──────── SOURCE RECORDS ────────

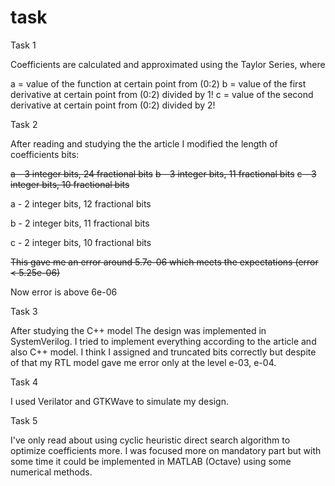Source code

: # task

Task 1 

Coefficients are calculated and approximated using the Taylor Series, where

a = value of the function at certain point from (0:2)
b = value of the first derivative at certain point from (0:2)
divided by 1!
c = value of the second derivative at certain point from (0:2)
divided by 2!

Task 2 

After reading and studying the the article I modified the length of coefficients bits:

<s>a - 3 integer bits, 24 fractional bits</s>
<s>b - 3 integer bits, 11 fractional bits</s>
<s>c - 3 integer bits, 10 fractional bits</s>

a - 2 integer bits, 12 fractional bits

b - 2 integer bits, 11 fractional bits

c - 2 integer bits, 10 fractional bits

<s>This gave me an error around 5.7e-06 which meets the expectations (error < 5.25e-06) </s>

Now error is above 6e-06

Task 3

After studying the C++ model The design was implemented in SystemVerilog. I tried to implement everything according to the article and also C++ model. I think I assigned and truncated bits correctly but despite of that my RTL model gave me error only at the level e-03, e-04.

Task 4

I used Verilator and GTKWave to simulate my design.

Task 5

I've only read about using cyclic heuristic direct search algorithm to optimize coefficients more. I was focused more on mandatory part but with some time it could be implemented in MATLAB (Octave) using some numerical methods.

────────
──────── SOURCE RECORDS ────────

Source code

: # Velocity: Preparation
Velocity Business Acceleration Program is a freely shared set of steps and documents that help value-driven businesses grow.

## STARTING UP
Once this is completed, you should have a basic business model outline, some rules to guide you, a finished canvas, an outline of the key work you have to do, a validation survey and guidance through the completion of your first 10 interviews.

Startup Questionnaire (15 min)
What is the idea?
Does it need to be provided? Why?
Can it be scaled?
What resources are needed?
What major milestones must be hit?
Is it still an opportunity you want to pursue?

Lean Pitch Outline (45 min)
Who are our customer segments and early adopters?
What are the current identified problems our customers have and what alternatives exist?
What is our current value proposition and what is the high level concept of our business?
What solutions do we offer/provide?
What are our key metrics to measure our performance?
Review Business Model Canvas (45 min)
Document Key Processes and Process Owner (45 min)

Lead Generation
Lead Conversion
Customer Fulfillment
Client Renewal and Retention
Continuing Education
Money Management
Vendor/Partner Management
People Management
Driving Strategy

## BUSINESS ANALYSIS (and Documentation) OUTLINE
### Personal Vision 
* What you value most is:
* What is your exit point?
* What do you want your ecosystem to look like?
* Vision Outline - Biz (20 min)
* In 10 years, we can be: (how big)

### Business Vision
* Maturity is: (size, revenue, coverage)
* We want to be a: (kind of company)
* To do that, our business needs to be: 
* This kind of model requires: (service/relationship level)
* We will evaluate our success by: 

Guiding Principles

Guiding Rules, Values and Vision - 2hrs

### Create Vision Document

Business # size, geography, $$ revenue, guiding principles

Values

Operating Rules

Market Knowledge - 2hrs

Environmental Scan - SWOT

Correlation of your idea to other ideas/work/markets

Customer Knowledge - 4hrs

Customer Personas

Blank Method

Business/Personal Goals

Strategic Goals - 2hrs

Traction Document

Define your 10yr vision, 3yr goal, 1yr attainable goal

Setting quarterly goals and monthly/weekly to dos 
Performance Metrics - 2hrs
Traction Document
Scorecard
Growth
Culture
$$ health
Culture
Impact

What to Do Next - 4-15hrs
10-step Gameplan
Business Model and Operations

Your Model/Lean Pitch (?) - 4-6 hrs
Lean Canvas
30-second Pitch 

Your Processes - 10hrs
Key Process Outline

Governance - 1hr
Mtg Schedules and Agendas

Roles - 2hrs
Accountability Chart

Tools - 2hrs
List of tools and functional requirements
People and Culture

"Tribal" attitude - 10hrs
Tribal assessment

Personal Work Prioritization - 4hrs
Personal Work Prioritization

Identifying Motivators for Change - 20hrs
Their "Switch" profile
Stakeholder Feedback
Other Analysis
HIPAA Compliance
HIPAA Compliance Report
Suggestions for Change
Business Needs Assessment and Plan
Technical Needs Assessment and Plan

────────

### [ACTION ITEM]
From the entries, work out how many lines include the word "After", answering with the number only.

### [OUTPUT]
2